Data extracted from a collection:
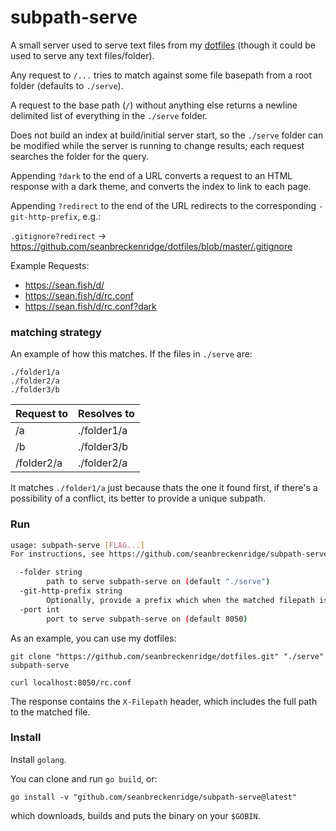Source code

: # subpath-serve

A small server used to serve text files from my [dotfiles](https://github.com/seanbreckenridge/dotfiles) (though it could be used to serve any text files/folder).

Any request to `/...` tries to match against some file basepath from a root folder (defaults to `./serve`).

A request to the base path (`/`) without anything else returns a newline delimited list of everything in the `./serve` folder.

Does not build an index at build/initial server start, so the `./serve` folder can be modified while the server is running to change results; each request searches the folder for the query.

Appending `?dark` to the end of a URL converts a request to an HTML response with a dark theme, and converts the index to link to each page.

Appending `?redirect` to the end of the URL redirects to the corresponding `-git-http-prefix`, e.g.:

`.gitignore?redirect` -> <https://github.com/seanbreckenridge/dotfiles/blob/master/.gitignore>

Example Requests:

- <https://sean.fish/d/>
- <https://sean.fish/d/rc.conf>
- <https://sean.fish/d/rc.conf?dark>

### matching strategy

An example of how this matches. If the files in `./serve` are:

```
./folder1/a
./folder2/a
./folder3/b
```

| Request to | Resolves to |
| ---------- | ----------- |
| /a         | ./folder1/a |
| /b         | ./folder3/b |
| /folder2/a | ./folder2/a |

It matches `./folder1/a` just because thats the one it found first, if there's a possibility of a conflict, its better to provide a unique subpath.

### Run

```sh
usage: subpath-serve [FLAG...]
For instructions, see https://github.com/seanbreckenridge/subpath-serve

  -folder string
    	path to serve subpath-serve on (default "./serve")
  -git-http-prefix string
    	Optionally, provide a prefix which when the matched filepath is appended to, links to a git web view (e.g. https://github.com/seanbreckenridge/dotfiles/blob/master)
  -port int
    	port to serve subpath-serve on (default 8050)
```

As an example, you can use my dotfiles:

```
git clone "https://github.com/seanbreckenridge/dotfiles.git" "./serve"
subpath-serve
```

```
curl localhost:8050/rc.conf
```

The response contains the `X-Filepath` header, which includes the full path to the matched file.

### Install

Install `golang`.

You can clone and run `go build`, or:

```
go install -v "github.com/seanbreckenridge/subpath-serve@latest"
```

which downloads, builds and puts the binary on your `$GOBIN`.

▶ _What the task asks_: Using the data above, show each line where "github" occurs.

▶ _Exercise answer_:
A small server used to serve text files from my [dotfiles](https://github.com/seanbreckenridge/dotfiles) (though it could be used to serve any text files/folder).
`.gitignore?redirect` -> <https://github.com/seanbreckenridge/dotfiles/blob/master/.gitignore>
For instructions, see https://github.com/seanbreckenridge/subpath-serve
    	Optionally, provide a prefix which when the matched filepath is appended to, links to a git web view (e.g. https://github.com/seanbreckenridge/dotfiles/blob/master)
git clone "https://github.com/seanbreckenridge/dotfiles.git" "./serve"
go install -v "github.com/seanbreckenridge/subpath-serve@latest"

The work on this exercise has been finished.